Issue November/December 2016 By Cristina F. Freitas and Debbie F. Freitas

Youth who have simultaneous involvement with the child welfare system and the juvenile justice system comprise an increasing percentage of juvenile court dockets across the state and nationally. These crossover kids, so labeled due to their "crossover" from involvement with the Department of Children and Families (DCF) to the Department of Youth Services (DYS), or vice versa, pose unique challenges to the current juvenile court model. At the very intersection of the child welfare and juvenile justice systems, these youth face increased systemic service barriers, school exclusion, and prolonged detention or out-of-home placement during their childhood and greater rates of academic failure, unemployment, homelessness, and recidivism into adulthood. Improved identification, cross-system collaboration, and meaningful interventions may allow these youth to extricate themselves from the juvenile justice and child welfare systems, reaping benefits for these youth long into the future as they transition to successful adults.

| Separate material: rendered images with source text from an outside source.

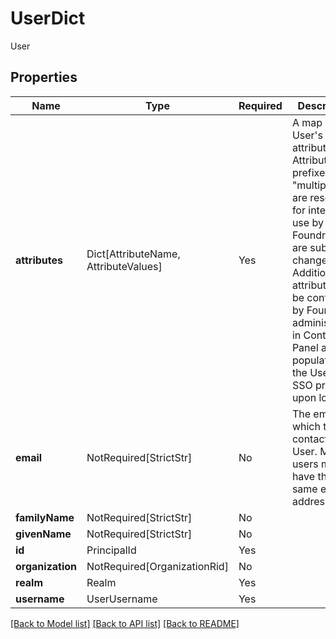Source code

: # UserDict

User

## Properties
| Name | Type | Required | Description |
| ------------ | ------------- | ------------- | ------------- |
**attributes** | Dict[AttributeName, AttributeValues] | Yes | A map of the User's attributes. Attributes prefixed with "multipass:" are reserved for internal use by Foundry and are subject to change. Additional attributes may be configured by Foundry administrators in  Control Panel and populated by the User's SSO provider upon login.  |
**email** | NotRequired[StrictStr] | No | The email at which to contact a User. Multiple users may have the same email address. |
**familyName** | NotRequired[StrictStr] | No |  |
**givenName** | NotRequired[StrictStr] | No |  |
**id** | PrincipalId | Yes |  |
**organization** | NotRequired[OrganizationRid] | No |  |
**realm** | Realm | Yes |  |
**username** | UserUsername | Yes |  |


[[Back to Model list]](../../README.md#documentation-for-models) [[Back to API list]](../../README.md#documentation-for-api-endpoints) [[Back to README]](../../README.md)
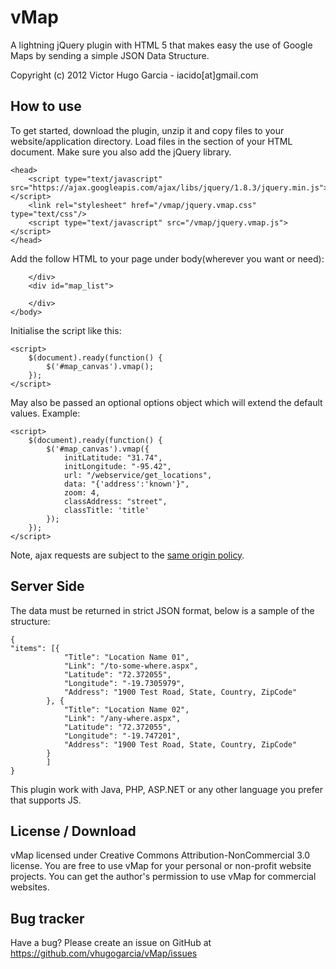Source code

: vMap
====

A lightning jQuery plugin with HTML 5 that makes easy the use of Google Maps by sending a simple JSON Data Structure.

Copyright (c) 2012 Victor Hugo Garcia - iacido[at]gmail.com

How to use
----------

To get started, download the plugin, unzip it and copy files to your website/application directory.
Load files in the <head> section of your HTML document. Make sure you also add the jQuery library.

	<head>
        <script type="text/javascript" src="https://ajax.googleapis.com/ajax/libs/jquery/1.8.3/jquery.min.js"></script>
        <link rel="stylesheet" href="/vmap/jquery.vmap.css" type="text/css"/>
        <script type="text/javascript" src="/vmap/jquery.vmap.js"></script>
    </head>

Add the follow HTML to your page under body(wherever you want or need):
	<body>
		<div id="map_canvas">
			
		</div>
		<div id="map_list">
			
		</div>
	</body>
Initialise the script like this:

    <script>
        $(document).ready(function() {
            $('#map_canvas').vmap();
        });
    </script>

May also be passed an optional options object which will extend the default values. Example:

    <script>
        $(document).ready(function() {
            $('#map_canvas').vmap({
				initLatitude: "31.74",
				initLongitude: "-95.42",
				url: "/webservice/get_locations",
				data: "{'address':'known'}",
				zoom: 4,
				classAddress: "street",
				classTitle: 'title'
            });
        });
    </script>

Note, ajax requests are subject to the [same origin policy](http://en.wikipedia.org/wiki/Same_origin_policy).

Server Side
----------

The data must be returned in strict JSON format, below is a sample of the structure:

	{
    "items": [{
				"Title": "Location Name 01",
				"Link": "/to-some-where.aspx",
				"Latitude": "72.372055",
				"Longitude": "-19.7305979",
				"Address": "1900 Test Road, State, Country, ZipCode"
			}, {
				"Title": "Location Name 02",
				"Link": "/any-where.aspx",
				"Latitude": "72.372055",
				"Longitude": "-19.747201",
				"Address": "1900 Test Road, State, Country, ZipCode"
			}
			]
	}

This plugin work with Java, PHP, ASP.NET or any other language you prefer that supports JS.
	
License / Download
----------

vMap licensed under Creative Commons Attribution-NonCommercial 3.0 license.
You are free to use vMap for your personal or non-profit website projects.
You can get the author's permission to use vMap for commercial websites. 

Bug tracker
-----------

Have a bug? Please create an issue on GitHub at https://github.com/vhugogarcia/vMap/issues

The number of crossover kids in Massachusetts is staggering. A study of youth committed to DYS between 2000 and 2012 found that 72 percent had involvement with DCF either prior to or during their involvement with DYS, accounting for nearly 7,500 kids statewide. These crossover youth become involved in the juvenile justice system at an earlier age and are more frequently arrested or charged than their peers. Likewise, national studies have shown that crossover youth struggle with more persistent family or service needs, longer lengths of out-of-home placements, and more placements overall than kids with child welfare cases alone. Further, minority youth make up a disproportionate percentage of crossover kids, further exacerbating the racial and ethnic disparities which already plague the juvenile justice and child welfare systems.

Crossover youth who cannot extricate themselves swiftly from the juvenile justice and child welfare systems face bleak outcomes: lower graduation rates, higher unemployment rates, higher homelessness rates, increased recidivism, and poorer health overall. Earlier identification of crossover kids and intersystem collaboration during the youth's involvement in the juvenile court has the potential to reduce the likelihood of pre-trial detention, limit the duration of secure detention, prevent instances or limit the duration of school exclusion, identify appropriate placements, and implement timely services which may avoid further juvenile justice system involvement.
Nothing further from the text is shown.